Sen. Elizabeth Warren’s breakout debate performance in Las Vegas on Wednesday night is drawing wide acclaim for her brutal dismantling of Mike Bloomberg, who appeared shaky and unprepared. By repeatedly savaging one “arrogant billionaire,” as Warren put it, she induced many to envision her woman-handling the other “arrogant billionaire,” the one tweeting maniacally from the White House.
But there’s a hidden reason Warren’s performance deserves attention. In her treatment of both arrogant billionaires, you could discern how she’d strike her own version of the balancing act outlined above, by attacking Trump as both symptom and exacerbation, as both the result of deeply ingrained problems in our political economy and a figure of unique depravity and venality in his own right.
“I’d like to talk about who we’re running against: a billionaire who calls women fat broads and horse-faced lesbians,” Warren said, right at the outset. “No, I’m not talking about Donald Trump. I’m talking about Mayor Bloomberg.”
“Democrats are not going to win if we have a nominee who has a history of hiding his tax returns, of harassing women and of supporting racist policies like redlining and stop-and-frisk,” Warren continued, adding: “Democrats take a huge risk if we just substitute one arrogant billionaire for another.”
That, of course, is an indictment not just of Bloomberg (who has his own history of demeaning women) but also of Trump: The president is a disgusting misogynist and a racist in his own right, and he’s engaged in nonstop corrupt self-dealing, facilitated by concealed tax returns — and a corrupted system.

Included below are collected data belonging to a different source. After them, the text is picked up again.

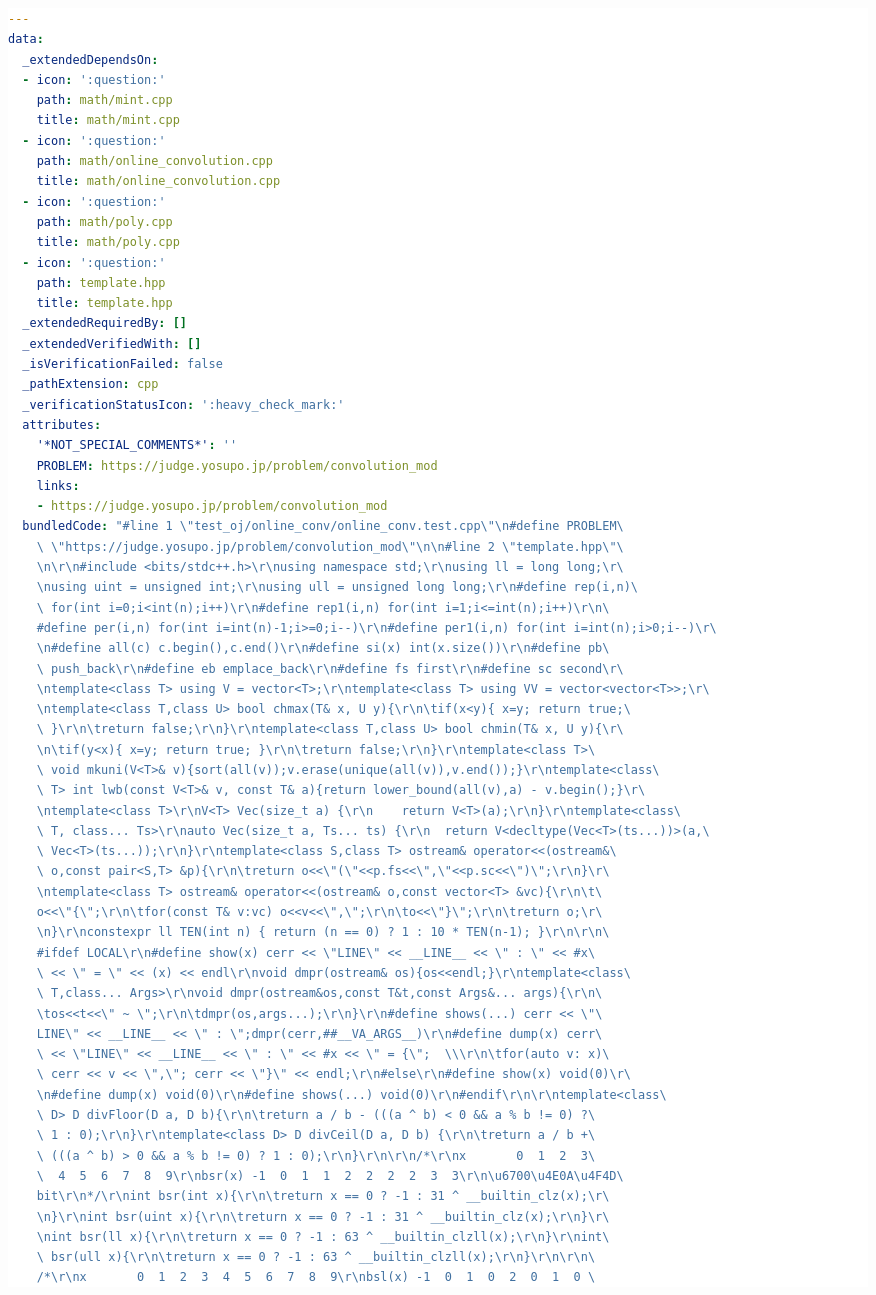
 ```yaml
---
data:
  _extendedDependsOn:
  - icon: ':question:'
    path: math/mint.cpp
    title: math/mint.cpp
  - icon: ':question:'
    path: math/online_convolution.cpp
    title: math/online_convolution.cpp
  - icon: ':question:'
    path: math/poly.cpp
    title: math/poly.cpp
  - icon: ':question:'
    path: template.hpp
    title: template.hpp
  _extendedRequiredBy: []
  _extendedVerifiedWith: []
  _isVerificationFailed: false
  _pathExtension: cpp
  _verificationStatusIcon: ':heavy_check_mark:'
  attributes:
    '*NOT_SPECIAL_COMMENTS*': ''
    PROBLEM: https://judge.yosupo.jp/problem/convolution_mod
    links:
    - https://judge.yosupo.jp/problem/convolution_mod
  bundledCode: "#line 1 \"test_oj/online_conv/online_conv.test.cpp\"\n#define PROBLEM\
    \ \"https://judge.yosupo.jp/problem/convolution_mod\"\n\n#line 2 \"template.hpp\"\
    \n\r\n#include <bits/stdc++.h>\r\nusing namespace std;\r\nusing ll = long long;\r\
    \nusing uint = unsigned int;\r\nusing ull = unsigned long long;\r\n#define rep(i,n)\
    \ for(int i=0;i<int(n);i++)\r\n#define rep1(i,n) for(int i=1;i<=int(n);i++)\r\n\
    #define per(i,n) for(int i=int(n)-1;i>=0;i--)\r\n#define per1(i,n) for(int i=int(n);i>0;i--)\r\
    \n#define all(c) c.begin(),c.end()\r\n#define si(x) int(x.size())\r\n#define pb\
    \ push_back\r\n#define eb emplace_back\r\n#define fs first\r\n#define sc second\r\
    \ntemplate<class T> using V = vector<T>;\r\ntemplate<class T> using VV = vector<vector<T>>;\r\
    \ntemplate<class T,class U> bool chmax(T& x, U y){\r\n\tif(x<y){ x=y; return true;\
    \ }\r\n\treturn false;\r\n}\r\ntemplate<class T,class U> bool chmin(T& x, U y){\r\
    \n\tif(y<x){ x=y; return true; }\r\n\treturn false;\r\n}\r\ntemplate<class T>\
    \ void mkuni(V<T>& v){sort(all(v));v.erase(unique(all(v)),v.end());}\r\ntemplate<class\
    \ T> int lwb(const V<T>& v, const T& a){return lower_bound(all(v),a) - v.begin();}\r\
    \ntemplate<class T>\r\nV<T> Vec(size_t a) {\r\n    return V<T>(a);\r\n}\r\ntemplate<class\
    \ T, class... Ts>\r\nauto Vec(size_t a, Ts... ts) {\r\n  return V<decltype(Vec<T>(ts...))>(a,\
    \ Vec<T>(ts...));\r\n}\r\ntemplate<class S,class T> ostream& operator<<(ostream&\
    \ o,const pair<S,T> &p){\r\n\treturn o<<\"(\"<<p.fs<<\",\"<<p.sc<<\")\";\r\n}\r\
    \ntemplate<class T> ostream& operator<<(ostream& o,const vector<T> &vc){\r\n\t\
    o<<\"{\";\r\n\tfor(const T& v:vc) o<<v<<\",\";\r\n\to<<\"}\";\r\n\treturn o;\r\
    \n}\r\nconstexpr ll TEN(int n) { return (n == 0) ? 1 : 10 * TEN(n-1); }\r\n\r\n\
    #ifdef LOCAL\r\n#define show(x) cerr << \"LINE\" << __LINE__ << \" : \" << #x\
    \ << \" = \" << (x) << endl\r\nvoid dmpr(ostream& os){os<<endl;}\r\ntemplate<class\
    \ T,class... Args>\r\nvoid dmpr(ostream&os,const T&t,const Args&... args){\r\n\
    \tos<<t<<\" ~ \";\r\n\tdmpr(os,args...);\r\n}\r\n#define shows(...) cerr << \"\
    LINE\" << __LINE__ << \" : \";dmpr(cerr,##__VA_ARGS__)\r\n#define dump(x) cerr\
    \ << \"LINE\" << __LINE__ << \" : \" << #x << \" = {\";  \\\r\n\tfor(auto v: x)\
    \ cerr << v << \",\"; cerr << \"}\" << endl;\r\n#else\r\n#define show(x) void(0)\r\
    \n#define dump(x) void(0)\r\n#define shows(...) void(0)\r\n#endif\r\n\r\ntemplate<class\
    \ D> D divFloor(D a, D b){\r\n\treturn a / b - (((a ^ b) < 0 && a % b != 0) ?\
    \ 1 : 0);\r\n}\r\ntemplate<class D> D divCeil(D a, D b) {\r\n\treturn a / b +\
    \ (((a ^ b) > 0 && a % b != 0) ? 1 : 0);\r\n}\r\n\r\n/*\r\nx       0  1  2  3\
    \  4  5  6  7  8  9\r\nbsr(x) -1  0  1  1  2  2  2  2  3  3\r\n\u6700\u4E0A\u4F4D\
    bit\r\n*/\r\nint bsr(int x){\r\n\treturn x == 0 ? -1 : 31 ^ __builtin_clz(x);\r\
    \n}\r\nint bsr(uint x){\r\n\treturn x == 0 ? -1 : 31 ^ __builtin_clz(x);\r\n}\r\
    \nint bsr(ll x){\r\n\treturn x == 0 ? -1 : 63 ^ __builtin_clzll(x);\r\n}\r\nint\
    \ bsr(ull x){\r\n\treturn x == 0 ? -1 : 63 ^ __builtin_clzll(x);\r\n}\r\n\r\n\
    /*\r\nx       0  1  2  3  4  5  6  7  8  9\r\nbsl(x) -1  0  1  0  2  0  1  0 \
```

Similarly, in another big exchange, Warren cornered Bloomberg by pressing him to release female employees from nondisclosure agreements. But Warren linked this back to the other arrogant billionaire, insisting Democrats can’t beat Trump with a nominee “who has who knows how many nondisclosure agreements” hidden away somewhere.

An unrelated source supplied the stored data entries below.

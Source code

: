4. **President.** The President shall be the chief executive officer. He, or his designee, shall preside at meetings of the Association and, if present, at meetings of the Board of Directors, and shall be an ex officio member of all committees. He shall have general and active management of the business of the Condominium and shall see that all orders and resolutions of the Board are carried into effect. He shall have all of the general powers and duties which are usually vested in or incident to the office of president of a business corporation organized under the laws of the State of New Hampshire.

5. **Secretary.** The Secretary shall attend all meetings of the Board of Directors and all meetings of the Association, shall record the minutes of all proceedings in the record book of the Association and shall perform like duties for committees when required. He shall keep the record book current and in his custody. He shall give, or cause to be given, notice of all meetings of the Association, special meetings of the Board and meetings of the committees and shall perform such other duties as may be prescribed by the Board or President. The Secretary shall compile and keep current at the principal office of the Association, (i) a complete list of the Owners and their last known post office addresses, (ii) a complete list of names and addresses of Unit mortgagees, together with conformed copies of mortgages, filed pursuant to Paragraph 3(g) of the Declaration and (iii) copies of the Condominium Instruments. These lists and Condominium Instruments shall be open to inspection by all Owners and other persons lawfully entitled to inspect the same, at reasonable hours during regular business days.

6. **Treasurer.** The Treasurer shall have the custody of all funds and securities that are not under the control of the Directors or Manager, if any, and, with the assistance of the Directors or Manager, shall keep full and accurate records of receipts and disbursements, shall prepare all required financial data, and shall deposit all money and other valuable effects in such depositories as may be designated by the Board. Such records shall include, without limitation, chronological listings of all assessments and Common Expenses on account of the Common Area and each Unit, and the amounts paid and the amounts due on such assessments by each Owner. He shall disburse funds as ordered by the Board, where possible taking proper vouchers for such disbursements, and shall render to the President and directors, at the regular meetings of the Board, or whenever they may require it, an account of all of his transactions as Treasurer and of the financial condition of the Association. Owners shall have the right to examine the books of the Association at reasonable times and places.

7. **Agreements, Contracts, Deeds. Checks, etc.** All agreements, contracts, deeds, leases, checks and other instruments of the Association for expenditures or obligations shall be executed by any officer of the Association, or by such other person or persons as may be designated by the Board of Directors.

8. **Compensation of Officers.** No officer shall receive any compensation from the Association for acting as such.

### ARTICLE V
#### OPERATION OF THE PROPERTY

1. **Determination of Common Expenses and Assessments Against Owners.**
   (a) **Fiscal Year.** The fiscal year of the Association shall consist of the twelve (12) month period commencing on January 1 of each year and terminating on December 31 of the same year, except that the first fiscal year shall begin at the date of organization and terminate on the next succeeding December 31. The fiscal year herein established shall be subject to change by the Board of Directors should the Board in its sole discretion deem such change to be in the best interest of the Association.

The argument isn’t just that a misogynist billionaire can’t beat Trump. It’s that a misogynist billionaire who conceals misconduct through clever gaming of the system can’t beat Trump.
The through line here is an indictment of elite corruption — that is, of elites acting with impunity.
Trump and elite corruption
In other words, Warren’s attack on Trump (via Bloomberg) isn’t merely directed at his bottomless void of personal decency and respect for other human beings (which might appeal to suburban women alienated from Trump) or merely at the degree to which he’s representative of a deeply corrupted system (which could appeal to young voters and working-class whites).
It’s both. In Warren’s telling, these are two sides of the same coin: The same man who boasts of grabbing women’s private parts simply because he can is also representative of financial elites who hide personal and financial misconduct alike behind high-priced lawyers while enriching themselves at the expense of the rest of us. It’s the corrupted and rigged system that allows them to do so, with a sense of impunity that at bottom is very similar to that exhibited by Trump’s boasts about sexual assault.
You could also see this in Warren’s discussion of her economic proposals. After Bloomberg absurdly denounced progressive economic proposals as “communism,” Warren pivoted to her proposed tax on extreme wealth, noting it could fund universal child care, pay teachers fair wages and relieve student debt.
“Do we want to invest in Mr. Bloomberg?” Warren asked. “Or do we want to invest in an entire generation of young students?”
One can easily see Warren on a debate stage next to Trump, asking this question while substituting Trump’s name for Bloomberg’s. She could link this to Trump’s massive corporate tax cut (which has produced huge shortfalls in revenue that could otherwise fund popular progressive proposals), and to Trump’s own history of ballooning his inherited wealth with tax fraud, profiteering off the presidency, and lack of transparency on his finances.
Here again Trump would be both symptom and peculiarly abhorrent aberration. Trump is uniquely corrupt, but his profiteering (and that of financial elites like him) is enabled by a tax system made more deeply regressive by Trump and Republicans, and a political system crying out for reforms (like those proposed by Warren) to constrain self-dealing by imposing transparency requirements on presidential candidates.
A Warren comeback? Maybe.
It’s not clear whether this can rescue Warren’s candidacy. Bloomberg’s massive self-funding could mitigate the damage he sustains. Or, by deflating Bloomberg, Warren may allow another moderate (a revived Joe Biden?) to emerge instead.
Separately, Sen. Bernie Sanders (I-Vt.) also posted a strong performance and emerged largely unscathed, possibly putting him on track to an insurmountable delegate lead after Super Tuesday.
On the other hand, as Dave Karpf points out, Warren doesn’t necessarily need to cut into Sanders’s base (which is unshakably loyal) to come back. Warren is at her strongest when she attacks corruption and inequality, while staking out a posture that’s both progressive and pro-reformed-capitalism, both populist and technocratic, which could allow her to play unifier to constituencies outside Sanders’s base.
Whether this will happen remains to be seen. But Warren also showed a way to bridge the intra-Dem argument over how to attack both Trump and our deeper maladies alike, and whatever happens to her candidacy, the eventual nominee should study her performance closely.